_About this exercise_
When a line in the records includes the string "的一种锁", it goes into the tally; report that tally alone.

_Dataset entries_
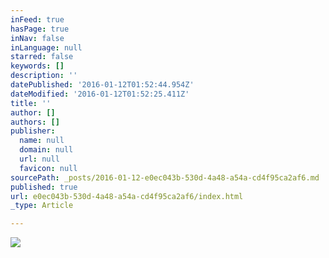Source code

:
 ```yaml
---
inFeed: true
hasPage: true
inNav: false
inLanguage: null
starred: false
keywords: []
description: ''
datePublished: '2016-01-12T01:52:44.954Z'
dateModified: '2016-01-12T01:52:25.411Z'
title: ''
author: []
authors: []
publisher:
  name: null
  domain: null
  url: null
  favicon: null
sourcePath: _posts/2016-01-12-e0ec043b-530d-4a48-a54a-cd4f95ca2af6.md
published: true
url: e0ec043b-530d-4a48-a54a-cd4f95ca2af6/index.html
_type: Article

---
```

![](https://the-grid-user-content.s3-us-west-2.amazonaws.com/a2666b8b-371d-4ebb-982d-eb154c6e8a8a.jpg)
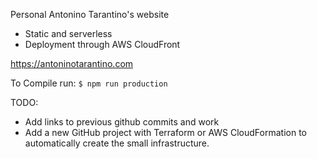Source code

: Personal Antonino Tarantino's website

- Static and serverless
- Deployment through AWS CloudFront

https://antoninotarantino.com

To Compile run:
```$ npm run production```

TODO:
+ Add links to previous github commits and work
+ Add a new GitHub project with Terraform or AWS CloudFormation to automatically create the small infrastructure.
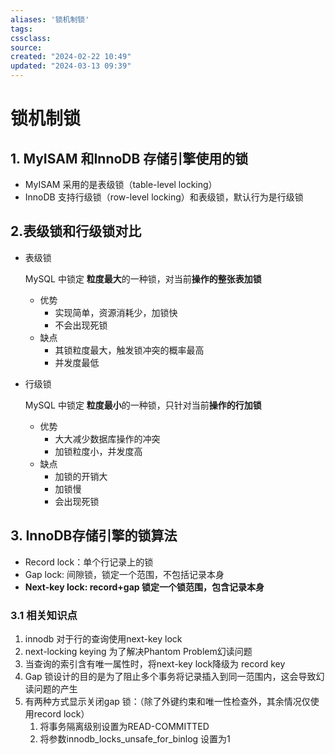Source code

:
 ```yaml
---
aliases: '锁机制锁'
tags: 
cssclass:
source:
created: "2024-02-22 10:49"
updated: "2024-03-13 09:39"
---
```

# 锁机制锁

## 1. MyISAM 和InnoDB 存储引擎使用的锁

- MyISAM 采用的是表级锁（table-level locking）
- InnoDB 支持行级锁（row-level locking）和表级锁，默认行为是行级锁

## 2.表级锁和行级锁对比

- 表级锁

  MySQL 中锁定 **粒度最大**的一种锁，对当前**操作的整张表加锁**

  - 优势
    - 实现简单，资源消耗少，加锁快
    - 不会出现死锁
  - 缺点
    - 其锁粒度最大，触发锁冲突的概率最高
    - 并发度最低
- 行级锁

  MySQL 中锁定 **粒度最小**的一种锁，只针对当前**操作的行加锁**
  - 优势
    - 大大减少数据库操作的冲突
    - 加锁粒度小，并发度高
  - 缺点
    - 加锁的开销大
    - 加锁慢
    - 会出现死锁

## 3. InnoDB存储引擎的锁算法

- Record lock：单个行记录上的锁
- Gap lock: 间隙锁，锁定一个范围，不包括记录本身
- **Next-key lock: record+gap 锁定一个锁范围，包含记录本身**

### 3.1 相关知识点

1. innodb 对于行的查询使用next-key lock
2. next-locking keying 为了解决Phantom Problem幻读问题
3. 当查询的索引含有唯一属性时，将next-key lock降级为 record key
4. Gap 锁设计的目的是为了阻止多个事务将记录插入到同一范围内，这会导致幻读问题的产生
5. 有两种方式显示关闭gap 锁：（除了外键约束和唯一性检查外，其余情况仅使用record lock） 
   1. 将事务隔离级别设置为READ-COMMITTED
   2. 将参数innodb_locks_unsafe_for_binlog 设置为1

_Response below_
2